Stored data
● ● ● ● ● ● ●
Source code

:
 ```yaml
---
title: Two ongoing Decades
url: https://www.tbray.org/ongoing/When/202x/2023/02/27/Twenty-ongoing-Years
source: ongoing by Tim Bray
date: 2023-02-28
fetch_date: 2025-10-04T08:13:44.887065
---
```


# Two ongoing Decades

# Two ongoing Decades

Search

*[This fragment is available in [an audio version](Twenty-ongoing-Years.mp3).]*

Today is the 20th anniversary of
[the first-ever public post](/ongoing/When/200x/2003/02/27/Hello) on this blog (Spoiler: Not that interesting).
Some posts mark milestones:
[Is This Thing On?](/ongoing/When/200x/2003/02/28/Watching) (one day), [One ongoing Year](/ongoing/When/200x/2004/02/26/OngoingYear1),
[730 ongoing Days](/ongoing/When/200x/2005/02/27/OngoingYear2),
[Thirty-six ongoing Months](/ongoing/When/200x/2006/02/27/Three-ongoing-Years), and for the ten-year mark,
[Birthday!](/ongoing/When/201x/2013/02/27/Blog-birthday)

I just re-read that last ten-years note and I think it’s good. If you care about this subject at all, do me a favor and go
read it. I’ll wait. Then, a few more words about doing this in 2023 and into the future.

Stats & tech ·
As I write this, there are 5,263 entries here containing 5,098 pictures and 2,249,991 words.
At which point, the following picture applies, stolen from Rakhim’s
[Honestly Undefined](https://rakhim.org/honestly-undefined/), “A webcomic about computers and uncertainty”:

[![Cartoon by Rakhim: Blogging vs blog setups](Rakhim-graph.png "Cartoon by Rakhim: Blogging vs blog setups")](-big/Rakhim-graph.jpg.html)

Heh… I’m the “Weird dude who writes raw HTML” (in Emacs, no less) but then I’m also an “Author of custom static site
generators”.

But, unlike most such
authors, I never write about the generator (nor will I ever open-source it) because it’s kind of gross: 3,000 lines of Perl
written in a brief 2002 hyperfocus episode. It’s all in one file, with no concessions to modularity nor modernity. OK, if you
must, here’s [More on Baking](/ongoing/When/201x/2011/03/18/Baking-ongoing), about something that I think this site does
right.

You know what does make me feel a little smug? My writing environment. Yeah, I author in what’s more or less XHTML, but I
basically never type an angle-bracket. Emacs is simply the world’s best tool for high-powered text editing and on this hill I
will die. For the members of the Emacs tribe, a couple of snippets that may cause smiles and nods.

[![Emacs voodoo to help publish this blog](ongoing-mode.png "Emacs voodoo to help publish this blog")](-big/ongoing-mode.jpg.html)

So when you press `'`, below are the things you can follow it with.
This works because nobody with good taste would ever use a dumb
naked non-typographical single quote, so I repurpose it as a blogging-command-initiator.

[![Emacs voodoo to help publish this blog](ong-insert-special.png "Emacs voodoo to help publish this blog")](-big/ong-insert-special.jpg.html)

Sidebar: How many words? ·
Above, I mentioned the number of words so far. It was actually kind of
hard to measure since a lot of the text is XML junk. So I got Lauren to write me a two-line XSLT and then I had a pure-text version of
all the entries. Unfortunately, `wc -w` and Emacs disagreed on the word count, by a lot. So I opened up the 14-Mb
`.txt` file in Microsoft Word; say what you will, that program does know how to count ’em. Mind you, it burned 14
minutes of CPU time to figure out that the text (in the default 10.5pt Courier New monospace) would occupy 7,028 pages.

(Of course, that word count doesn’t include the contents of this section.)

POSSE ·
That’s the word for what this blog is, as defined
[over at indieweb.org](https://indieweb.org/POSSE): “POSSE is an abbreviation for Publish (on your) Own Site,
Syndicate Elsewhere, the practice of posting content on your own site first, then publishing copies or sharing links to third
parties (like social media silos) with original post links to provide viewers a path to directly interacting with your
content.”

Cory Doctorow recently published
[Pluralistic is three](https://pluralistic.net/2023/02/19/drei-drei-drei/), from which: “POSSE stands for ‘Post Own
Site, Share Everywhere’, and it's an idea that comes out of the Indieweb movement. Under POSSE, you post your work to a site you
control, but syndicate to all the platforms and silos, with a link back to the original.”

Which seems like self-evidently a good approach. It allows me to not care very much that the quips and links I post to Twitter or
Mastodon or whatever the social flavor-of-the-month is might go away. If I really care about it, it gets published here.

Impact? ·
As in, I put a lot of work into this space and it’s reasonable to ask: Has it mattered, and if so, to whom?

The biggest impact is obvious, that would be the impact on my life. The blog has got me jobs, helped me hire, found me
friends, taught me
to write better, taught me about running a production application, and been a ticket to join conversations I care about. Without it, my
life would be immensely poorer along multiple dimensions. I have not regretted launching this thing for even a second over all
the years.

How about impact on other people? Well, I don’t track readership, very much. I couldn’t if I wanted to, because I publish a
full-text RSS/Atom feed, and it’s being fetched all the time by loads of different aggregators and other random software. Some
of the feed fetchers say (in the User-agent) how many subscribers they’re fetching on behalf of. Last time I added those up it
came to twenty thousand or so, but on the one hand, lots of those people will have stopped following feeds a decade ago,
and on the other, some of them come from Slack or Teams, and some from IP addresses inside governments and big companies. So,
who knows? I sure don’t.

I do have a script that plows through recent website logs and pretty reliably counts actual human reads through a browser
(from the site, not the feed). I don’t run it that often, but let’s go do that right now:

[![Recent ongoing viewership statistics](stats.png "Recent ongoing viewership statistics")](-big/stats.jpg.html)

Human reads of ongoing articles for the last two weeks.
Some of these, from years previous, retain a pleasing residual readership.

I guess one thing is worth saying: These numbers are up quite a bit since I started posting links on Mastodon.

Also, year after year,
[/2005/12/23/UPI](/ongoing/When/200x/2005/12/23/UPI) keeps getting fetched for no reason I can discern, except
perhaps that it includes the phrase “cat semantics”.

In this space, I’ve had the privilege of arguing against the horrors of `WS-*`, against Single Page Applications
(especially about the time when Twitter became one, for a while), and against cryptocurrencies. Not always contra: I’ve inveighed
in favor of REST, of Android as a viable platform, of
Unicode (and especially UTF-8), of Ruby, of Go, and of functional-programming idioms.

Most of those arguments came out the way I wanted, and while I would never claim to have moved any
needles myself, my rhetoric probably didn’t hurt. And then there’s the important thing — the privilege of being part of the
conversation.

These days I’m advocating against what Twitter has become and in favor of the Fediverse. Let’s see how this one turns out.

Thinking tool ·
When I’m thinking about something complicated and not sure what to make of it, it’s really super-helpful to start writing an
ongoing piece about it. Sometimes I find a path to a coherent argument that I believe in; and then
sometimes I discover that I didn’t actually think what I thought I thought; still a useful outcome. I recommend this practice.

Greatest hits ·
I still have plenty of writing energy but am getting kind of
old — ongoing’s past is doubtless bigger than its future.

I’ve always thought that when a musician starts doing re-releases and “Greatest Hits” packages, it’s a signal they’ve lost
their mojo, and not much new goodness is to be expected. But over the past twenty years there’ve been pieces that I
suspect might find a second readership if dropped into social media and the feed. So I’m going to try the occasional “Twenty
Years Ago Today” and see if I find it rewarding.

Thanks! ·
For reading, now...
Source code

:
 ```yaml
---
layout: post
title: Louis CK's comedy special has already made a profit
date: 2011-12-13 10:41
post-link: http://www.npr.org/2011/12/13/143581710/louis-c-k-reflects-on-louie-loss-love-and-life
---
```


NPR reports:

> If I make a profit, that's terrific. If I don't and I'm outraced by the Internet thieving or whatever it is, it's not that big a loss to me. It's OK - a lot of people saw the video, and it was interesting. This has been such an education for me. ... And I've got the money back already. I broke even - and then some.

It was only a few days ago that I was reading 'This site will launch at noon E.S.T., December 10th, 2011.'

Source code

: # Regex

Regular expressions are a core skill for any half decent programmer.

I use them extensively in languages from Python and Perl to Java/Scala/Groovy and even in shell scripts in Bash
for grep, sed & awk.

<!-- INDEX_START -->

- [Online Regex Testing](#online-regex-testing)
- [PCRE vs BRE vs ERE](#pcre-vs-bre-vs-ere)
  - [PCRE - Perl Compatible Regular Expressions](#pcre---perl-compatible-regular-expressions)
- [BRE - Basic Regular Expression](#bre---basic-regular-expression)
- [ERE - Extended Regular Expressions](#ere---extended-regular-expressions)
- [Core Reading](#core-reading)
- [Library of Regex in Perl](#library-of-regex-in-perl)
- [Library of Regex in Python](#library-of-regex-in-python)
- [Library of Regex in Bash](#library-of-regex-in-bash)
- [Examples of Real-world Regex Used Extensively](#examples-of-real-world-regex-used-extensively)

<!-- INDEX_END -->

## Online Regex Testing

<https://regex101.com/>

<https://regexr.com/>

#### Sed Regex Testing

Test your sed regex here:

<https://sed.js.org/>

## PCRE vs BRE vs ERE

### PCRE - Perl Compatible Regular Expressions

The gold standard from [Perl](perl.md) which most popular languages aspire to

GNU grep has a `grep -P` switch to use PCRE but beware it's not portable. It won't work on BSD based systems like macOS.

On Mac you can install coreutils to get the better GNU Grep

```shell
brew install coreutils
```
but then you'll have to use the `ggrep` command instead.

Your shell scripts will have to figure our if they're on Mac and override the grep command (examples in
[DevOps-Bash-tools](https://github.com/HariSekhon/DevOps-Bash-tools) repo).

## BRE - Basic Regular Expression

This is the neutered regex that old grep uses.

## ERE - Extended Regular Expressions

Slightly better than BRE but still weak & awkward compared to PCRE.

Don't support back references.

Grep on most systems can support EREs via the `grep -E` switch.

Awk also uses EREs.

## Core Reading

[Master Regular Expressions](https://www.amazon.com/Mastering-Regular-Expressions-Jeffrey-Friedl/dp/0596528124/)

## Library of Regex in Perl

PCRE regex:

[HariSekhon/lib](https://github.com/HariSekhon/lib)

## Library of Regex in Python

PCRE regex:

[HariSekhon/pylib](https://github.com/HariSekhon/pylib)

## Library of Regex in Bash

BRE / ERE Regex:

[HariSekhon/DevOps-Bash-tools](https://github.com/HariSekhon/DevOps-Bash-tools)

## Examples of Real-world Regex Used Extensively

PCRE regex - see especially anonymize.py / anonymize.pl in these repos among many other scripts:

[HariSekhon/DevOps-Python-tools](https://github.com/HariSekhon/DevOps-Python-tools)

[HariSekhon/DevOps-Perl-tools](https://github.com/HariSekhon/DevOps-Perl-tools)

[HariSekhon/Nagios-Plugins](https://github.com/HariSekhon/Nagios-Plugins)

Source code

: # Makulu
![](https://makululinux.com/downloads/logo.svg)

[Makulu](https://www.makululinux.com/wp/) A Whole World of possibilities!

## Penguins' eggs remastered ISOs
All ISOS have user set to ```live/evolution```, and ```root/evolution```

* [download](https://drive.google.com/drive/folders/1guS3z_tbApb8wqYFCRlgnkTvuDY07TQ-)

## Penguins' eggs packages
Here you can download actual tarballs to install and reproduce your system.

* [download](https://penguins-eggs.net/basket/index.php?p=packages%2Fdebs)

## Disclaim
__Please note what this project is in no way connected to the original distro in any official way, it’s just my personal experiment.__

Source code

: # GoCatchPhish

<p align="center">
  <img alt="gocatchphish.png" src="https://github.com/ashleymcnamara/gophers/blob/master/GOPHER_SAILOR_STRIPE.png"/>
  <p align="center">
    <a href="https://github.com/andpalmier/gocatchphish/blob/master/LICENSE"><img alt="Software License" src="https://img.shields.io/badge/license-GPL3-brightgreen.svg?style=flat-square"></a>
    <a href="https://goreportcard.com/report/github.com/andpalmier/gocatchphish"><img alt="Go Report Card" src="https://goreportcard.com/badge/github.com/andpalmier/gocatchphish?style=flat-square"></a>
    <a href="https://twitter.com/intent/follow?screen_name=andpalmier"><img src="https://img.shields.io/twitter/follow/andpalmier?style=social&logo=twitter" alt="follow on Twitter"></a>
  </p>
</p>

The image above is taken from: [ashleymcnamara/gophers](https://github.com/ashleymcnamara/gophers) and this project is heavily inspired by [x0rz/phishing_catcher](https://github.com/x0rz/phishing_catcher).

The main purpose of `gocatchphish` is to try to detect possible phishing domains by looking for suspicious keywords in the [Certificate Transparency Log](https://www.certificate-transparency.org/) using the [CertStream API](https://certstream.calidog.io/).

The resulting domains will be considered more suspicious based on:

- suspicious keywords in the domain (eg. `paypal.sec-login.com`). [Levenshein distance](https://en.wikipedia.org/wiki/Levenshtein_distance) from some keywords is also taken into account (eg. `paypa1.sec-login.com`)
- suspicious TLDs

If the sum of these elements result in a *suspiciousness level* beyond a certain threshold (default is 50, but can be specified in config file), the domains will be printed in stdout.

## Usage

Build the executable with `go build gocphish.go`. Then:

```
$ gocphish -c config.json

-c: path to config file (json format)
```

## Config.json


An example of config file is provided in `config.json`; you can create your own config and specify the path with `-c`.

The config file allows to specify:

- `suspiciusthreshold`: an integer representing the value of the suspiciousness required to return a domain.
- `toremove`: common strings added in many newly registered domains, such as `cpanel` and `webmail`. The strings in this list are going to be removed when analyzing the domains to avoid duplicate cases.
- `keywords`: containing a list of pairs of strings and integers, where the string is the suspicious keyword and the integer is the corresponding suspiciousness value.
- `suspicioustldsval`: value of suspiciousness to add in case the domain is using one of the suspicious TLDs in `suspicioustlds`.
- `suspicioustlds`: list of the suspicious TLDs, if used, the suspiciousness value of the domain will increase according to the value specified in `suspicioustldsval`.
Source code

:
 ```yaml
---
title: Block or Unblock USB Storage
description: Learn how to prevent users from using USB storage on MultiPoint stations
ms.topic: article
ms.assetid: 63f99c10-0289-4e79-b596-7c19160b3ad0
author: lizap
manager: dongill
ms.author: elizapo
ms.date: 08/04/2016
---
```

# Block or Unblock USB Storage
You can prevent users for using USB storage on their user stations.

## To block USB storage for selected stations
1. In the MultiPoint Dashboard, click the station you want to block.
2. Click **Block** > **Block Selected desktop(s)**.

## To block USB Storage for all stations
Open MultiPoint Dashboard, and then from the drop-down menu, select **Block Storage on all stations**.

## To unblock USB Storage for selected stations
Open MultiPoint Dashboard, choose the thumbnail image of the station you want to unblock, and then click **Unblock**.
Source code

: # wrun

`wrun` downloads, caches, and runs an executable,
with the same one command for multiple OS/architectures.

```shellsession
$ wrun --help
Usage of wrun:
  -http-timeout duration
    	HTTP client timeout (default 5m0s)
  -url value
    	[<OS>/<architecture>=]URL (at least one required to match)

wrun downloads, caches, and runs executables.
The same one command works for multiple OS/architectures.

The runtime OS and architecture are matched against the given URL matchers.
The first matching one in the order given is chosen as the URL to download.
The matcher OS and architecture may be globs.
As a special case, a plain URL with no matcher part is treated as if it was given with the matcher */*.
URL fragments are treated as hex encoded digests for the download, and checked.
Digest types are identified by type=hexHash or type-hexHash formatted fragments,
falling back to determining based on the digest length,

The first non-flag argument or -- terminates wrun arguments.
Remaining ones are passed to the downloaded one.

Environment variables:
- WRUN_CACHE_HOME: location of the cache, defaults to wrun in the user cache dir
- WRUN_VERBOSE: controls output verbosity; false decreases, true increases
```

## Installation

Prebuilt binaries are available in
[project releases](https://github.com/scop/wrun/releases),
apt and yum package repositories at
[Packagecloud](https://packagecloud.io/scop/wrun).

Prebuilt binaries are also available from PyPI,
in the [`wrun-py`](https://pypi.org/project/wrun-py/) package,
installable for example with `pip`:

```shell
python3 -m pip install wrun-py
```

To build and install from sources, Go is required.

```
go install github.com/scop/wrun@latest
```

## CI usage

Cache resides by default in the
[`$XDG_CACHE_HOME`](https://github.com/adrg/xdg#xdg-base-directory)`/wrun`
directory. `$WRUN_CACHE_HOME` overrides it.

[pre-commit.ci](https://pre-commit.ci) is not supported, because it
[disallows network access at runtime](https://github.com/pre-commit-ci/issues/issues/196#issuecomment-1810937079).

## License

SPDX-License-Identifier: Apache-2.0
● ● ● ● ● ● ●
**Task instructions**. Set down again, word for word, the stretch of records from the line with "### PCRE - Perl" to the line with "Your shell scripts", both of those lines included.

**Answer to this task**.
### PCRE - Perl Compatible Regular Expressions

The gold standard from [Perl](perl.md) which most popular languages aspire to

GNU grep has a `grep -P` switch to use PCRE but beware it's not portable. It won't work on BSD based systems like macOS.

On Mac you can install coreutils to get the better GNU Grep

```shell
brew install coreutils
```
but then you'll have to use the `ggrep` command instead.

Your shell scripts will have to figure our if they're on Mac and override the grep command (examples in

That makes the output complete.